Six articles in the past week raise some of the the larger issues, at least from the media pundits and some academics. I am curious as to why we have not seen any recommendations from professional associations like APA, ICMA, ASCE and the like. [Feel free to write in if you have seen some.]
I view it as quite positive that so many observers are thinking ahead and are considering what changes are needed. Usually, the pressure to restore things to pre-event status (“snap back”) is very strong. It remains to be seem what the public officials will do over time.
The High Cost of Doing Nothing * * * ; Nov. 24
Rebuilding After Sandy Is Too Big A Risk; Nov. 24. CNN.
Disaster Economics, New Yorker, dated Dec. 3,2012.
NY Can Protect Itself Without Federal Aid, Nov. 27.
12 Ways to Prevent the Next Sandy, Newsweek. Nov 27.
New Info: The National Hazards Mitigation Association has spoken out re rebuilding.
NEW CONCERN: Here is what I am worried about – repairs, restoration, and other near-term actions taken before longer-term decisions are made. See: Hurricane Sandy: New Jersey Rebuilding Ahead Of Thoughtful Decisions?
Some advocates fear that rebuilding efforts could take shape on New Jersey’s storm-devastated shore before thoughtful decisions can be made about just how the area should be rebuilt.

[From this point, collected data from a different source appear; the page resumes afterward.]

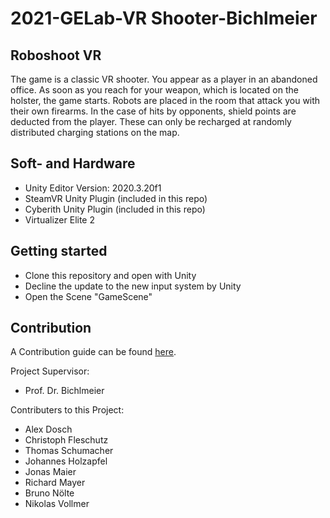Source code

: # 2021-GELab-VR Shooter-Bichlmeier

## Roboshoot VR 
The game is a classic VR shooter. You appear as a player in an abandoned office. As soon as you reach for your weapon, which is located on the holster, the game starts. Robots are placed in the room that attack you with their own firearms. In the case of hits by opponents, shield points are deducted from the player. These can only be recharged at randomly distributed charging stations on the map.

## Soft- and Hardware
- Unity Editor Version: 2020.3.20f1
- SteamVR Unity Plugin (included in this repo)
- Cyberith Unity Plugin (included in this repo)
- Virtualizer Elite 2

## Getting started
- Clone this repository and open with Unity
- Decline the update to the new input system by Unity
- Open the Scene "GameScene"

## Contribution
A Contribution guide can be found [here](CONTRIBUTE.md).

Project Supervisor:
- Prof. Dr. Bichlmeier

Contributers to this Project:
- Alex Dosch
- Christoph Fleschutz
- Thomas Schumacher
- Johannes Holzapfel
- Jonas Maier
- Richard Mayer
- Bruno Nölte
- Nikolas Vollmer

The federal government brought thousands of tons of stone, sand and riprap to repair an inlet that the storm ripped open, reconnecting the bay and ocean in a narrow section of barrier island in Mantoloking. The state is repairing Route 35 where it was washed away by that breach and two others nearby.
Also, state action has also made it easier to rebuild damaged infrastructure such as roads and water pipes.